MMA: A Momentum Mamba Architecture for Human Activity Recognition with Inertial Sensors
This work addresses limitations in deep models for human activity recognition, offering a scalable paradigm with incremental improvements for applications in ubiquitous computing and mobile health.
The paper tackled the problem of human activity recognition from inertial sensors by introducing Momentum Mamba, a momentum-augmented structured state-space model that improves stability and long-sequence modeling, resulting in consistent gains in accuracy, robustness, and convergence speed over baselines on multiple benchmarks.

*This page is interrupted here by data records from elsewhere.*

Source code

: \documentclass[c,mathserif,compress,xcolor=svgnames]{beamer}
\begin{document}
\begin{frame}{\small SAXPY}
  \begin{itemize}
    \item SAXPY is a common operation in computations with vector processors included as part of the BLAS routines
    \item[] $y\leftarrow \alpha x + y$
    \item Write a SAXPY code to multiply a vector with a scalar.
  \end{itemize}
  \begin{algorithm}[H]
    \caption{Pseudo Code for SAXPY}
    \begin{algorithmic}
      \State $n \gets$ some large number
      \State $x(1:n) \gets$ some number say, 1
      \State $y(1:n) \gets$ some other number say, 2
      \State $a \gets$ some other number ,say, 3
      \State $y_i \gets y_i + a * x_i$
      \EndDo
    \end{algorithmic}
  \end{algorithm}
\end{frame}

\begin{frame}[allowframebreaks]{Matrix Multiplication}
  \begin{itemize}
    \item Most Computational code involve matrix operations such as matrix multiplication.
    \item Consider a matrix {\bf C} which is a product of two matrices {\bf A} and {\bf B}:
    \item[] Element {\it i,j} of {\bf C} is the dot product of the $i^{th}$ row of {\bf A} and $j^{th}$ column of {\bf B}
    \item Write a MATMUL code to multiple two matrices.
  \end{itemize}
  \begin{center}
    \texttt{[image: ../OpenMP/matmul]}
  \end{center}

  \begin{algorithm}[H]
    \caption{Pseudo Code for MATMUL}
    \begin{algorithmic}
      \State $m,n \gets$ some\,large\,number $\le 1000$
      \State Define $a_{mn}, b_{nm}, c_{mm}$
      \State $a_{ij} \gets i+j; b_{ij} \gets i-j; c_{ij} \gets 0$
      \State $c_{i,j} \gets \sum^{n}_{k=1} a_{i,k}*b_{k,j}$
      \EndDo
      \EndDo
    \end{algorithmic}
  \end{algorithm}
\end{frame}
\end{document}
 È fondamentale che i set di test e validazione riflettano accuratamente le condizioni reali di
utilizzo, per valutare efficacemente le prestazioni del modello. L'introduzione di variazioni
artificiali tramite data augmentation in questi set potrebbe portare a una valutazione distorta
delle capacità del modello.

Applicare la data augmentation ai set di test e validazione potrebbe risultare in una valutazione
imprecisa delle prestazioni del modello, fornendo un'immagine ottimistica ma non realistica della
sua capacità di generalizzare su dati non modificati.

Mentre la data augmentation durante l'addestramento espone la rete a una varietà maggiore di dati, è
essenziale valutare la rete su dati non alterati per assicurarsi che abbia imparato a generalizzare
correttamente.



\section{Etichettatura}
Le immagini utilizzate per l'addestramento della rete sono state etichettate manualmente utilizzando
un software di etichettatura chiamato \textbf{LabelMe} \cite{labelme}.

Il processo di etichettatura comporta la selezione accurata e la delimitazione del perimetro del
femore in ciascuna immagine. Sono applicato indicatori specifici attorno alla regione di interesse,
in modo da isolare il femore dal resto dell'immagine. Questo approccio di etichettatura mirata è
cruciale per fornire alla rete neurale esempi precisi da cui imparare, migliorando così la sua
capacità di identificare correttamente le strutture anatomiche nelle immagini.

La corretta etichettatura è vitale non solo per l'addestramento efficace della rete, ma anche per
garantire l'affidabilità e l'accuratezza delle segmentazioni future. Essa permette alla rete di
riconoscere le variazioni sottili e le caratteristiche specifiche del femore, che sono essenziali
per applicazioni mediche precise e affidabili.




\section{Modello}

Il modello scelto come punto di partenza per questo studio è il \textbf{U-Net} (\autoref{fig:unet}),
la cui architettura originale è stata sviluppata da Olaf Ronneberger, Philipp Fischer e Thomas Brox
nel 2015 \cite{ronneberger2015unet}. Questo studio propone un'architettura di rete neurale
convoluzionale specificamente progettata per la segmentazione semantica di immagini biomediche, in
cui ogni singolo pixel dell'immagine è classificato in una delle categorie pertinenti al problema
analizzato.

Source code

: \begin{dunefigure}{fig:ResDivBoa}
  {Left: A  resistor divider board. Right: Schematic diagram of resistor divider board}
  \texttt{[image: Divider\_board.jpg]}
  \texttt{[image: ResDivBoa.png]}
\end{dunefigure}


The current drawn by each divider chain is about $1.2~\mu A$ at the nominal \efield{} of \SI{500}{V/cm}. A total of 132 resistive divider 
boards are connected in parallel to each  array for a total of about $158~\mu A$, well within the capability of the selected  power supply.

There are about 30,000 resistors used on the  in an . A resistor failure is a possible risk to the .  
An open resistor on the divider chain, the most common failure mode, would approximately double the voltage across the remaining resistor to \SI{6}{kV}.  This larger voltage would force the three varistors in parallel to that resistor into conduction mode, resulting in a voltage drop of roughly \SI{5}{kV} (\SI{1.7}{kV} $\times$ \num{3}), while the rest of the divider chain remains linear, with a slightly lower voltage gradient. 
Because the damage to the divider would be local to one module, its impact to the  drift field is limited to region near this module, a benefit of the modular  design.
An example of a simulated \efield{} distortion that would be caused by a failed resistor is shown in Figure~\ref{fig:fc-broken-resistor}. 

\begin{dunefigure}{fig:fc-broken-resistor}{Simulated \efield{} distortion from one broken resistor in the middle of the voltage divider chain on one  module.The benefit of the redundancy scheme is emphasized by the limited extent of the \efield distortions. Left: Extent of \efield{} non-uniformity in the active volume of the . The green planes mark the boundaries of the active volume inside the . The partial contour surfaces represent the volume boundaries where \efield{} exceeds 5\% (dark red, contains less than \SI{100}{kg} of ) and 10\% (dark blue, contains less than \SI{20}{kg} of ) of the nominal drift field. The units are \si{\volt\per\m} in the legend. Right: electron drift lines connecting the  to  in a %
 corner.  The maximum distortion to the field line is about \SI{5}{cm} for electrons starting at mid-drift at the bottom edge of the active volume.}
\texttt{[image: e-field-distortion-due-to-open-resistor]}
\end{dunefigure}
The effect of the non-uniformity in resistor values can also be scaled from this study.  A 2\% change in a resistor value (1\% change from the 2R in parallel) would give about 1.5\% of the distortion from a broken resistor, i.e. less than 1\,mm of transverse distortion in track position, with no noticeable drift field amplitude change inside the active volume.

Human activity recognition (HAR) from inertial sensors is essential for ubiquitous computing, mobile health, and ambient intelligence. Conventional deep models such as Convolutional Neural Networks (CNNs), Recurrent Neural Networks (RNNs), and transformers have advanced HAR but remain limited by vanishing or exloding gradients, high computational cost, and difficulty in capturing long-range dependencies. Structured state-space models (SSMs) like Mamba address these challenges with linear complexity and effective temporal modeling, yet they are restricted to first-order dynamics without stable longterm memory mechanisms. We introduce Momentum Mamba, a momentum-augmented SSM that incorporates second-order dynamics to improve stability of information flow across time steps, robustness, and long-sequence modeling. Two extensions further expand its capacity: Complex Momentum Mamba for frequency-selective memory scaling. Experiments on multiple HAR benchmarks demonstrate consistent gains over vanilla Mamba and Transformer baselines in accuracy, robustness, and convergence speed. With only moderate increases in training cost, momentum-augmented SSMs offer a favorable accuracy-efficiency balance, establishing them as a scalable paradigm for HAR and a promising principal framework for broader sequence modeling applications.